非科学
「ふむ、興味深いな。確かに白が好きだったとは言えないようだ」
「おいおい、お前何聞いていたんだよ。この淡くて甘ーい初恋のだな」
「ちょ、ちょっと、おじさん!」
雅が慌てて境生を止める。
「まったく、君こそ何を聞いていたんだい。本当に馬鹿だな、君は」
「なんだと、こら」
「まあまあ」
随分と境生に馴れ馴れしくなった男が境生をなだめていると、雅の家の玄関が開き少女の母親が姿を現した。
「あの、そろそろ。もう遅くなりましたし」
「栄都様」
「うむ、構わない」
そう聞くと、黒服の男は母親の元に行き、ニ、三、言葉を交わした後、彼女に深々とお辞儀をした。
「雅ちゃん、こっちにいらっしゃい」
母の呼ぶ声に少女は頷き「それじゃ、さようなら」と、境生と男に小さく挨拶をして家の中へと足早に帰っていった。
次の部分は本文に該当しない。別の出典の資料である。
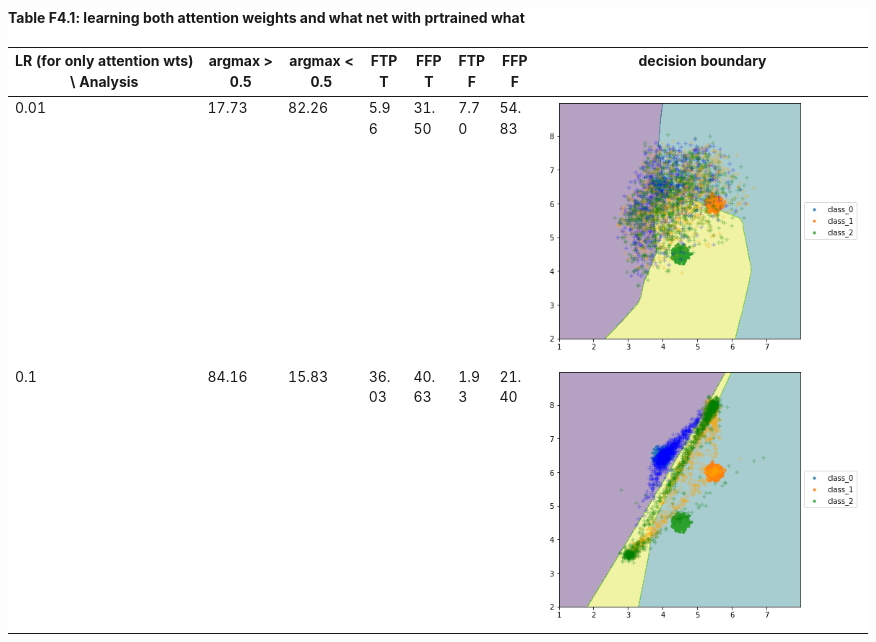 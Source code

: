 

#### Table F4.1: learning both attention weights and what net with prtrained what

| LR (for only attention wts) \ Analysis | argmax > 0.5 | argmax < 0.5 |  FTPT | FFPT | FTPF | FFPF |  decision boundary |
|  ----         | -------      |  --------    |  --   |  --  | --   | --   | ---- |
| 0.01 |  17.73 |	82.26 |	5.96 |	31.50 |	7.70 |	54.83 | <img src= ./type4_data/init_1/ntk/both_pretrained_what/lr_0.01/decision_boundary.png width="450">   |
| 0.1 | 84.16 |	15.83 |	36.03 |	40.63 |	1.93 |	21.40 | <img src= ./type4_data/init_1/ntk/both_pretrained_what/lr_0.1/decision_boundary.png width="450">   |
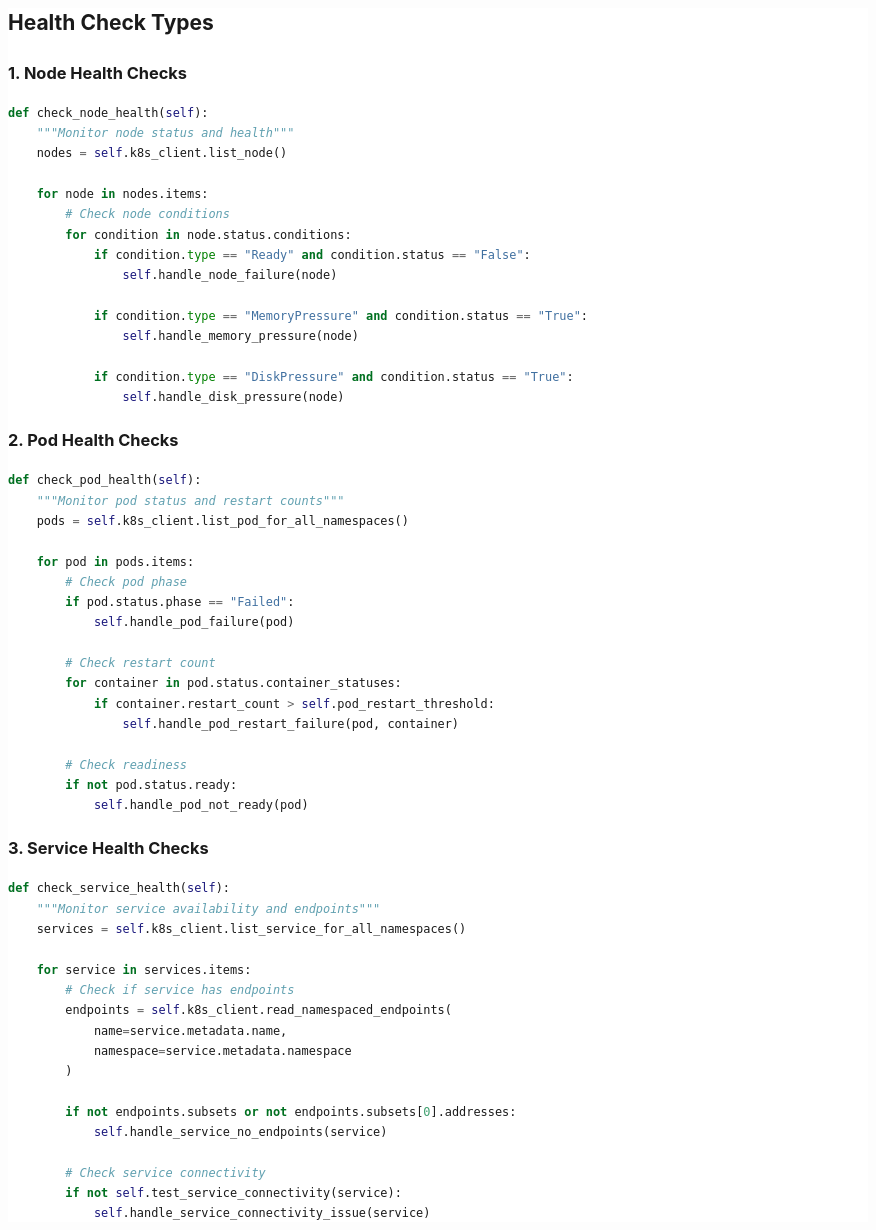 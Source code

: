 ## Health Check Types

### 1. Node Health Checks
```python
def check_node_health(self):
    """Monitor node status and health"""
    nodes = self.k8s_client.list_node()
    
    for node in nodes.items:
        # Check node conditions
        for condition in node.status.conditions:
            if condition.type == "Ready" and condition.status == "False":
                self.handle_node_failure(node)
            
            if condition.type == "MemoryPressure" and condition.status == "True":
                self.handle_memory_pressure(node)
            
            if condition.type == "DiskPressure" and condition.status == "True":
                self.handle_disk_pressure(node)
```

### 2. Pod Health Checks
```python
def check_pod_health(self):
    """Monitor pod status and restart counts"""
    pods = self.k8s_client.list_pod_for_all_namespaces()
    
    for pod in pods.items:
        # Check pod phase
        if pod.status.phase == "Failed":
            self.handle_pod_failure(pod)
        
        # Check restart count
        for container in pod.status.container_statuses:
            if container.restart_count > self.pod_restart_threshold:
                self.handle_pod_restart_failure(pod, container)
        
        # Check readiness
        if not pod.status.ready:
            self.handle_pod_not_ready(pod)
```

### 3. Service Health Checks
```python
def check_service_health(self):
    """Monitor service availability and endpoints"""
    services = self.k8s_client.list_service_for_all_namespaces()
    
    for service in services.items:
        # Check if service has endpoints
        endpoints = self.k8s_client.read_namespaced_endpoints(
            name=service.metadata.name,
            namespace=service.metadata.namespace
        )
        
        if not endpoints.subsets or not endpoints.subsets[0].addresses:
            self.handle_service_no_endpoints(service)
        
        # Check service connectivity
        if not self.test_service_connectivity(service):
            self.handle_service_connectivity_issue(service)
```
かわいかったな、と境生が男に水を向けると、男も「ええ、そうですね」と同意した。
「もうちょっと話していたかったぜ」
「ふん、これ以上君と一緒にいると馬鹿がうつる危険があったから、このくらいで丁度良い」
「ああ、んだと。非科学的な事は嫌いじゃなかったのかよ」
「君に限っては、これは非科学的ではない。現実だよ。百パーセントうつる」
「てめえ、今すぐここに来やがれ、ぶっ飛ばしてやる」
「ふ、どちらも非現実的だな」
「はっ、怖いなら怖いって言えよ」
「なんだと!」
「なんだよ?」
男が仲裁を諦めている頃、道明は青葉に哉来の担任の連絡先について聞いていた。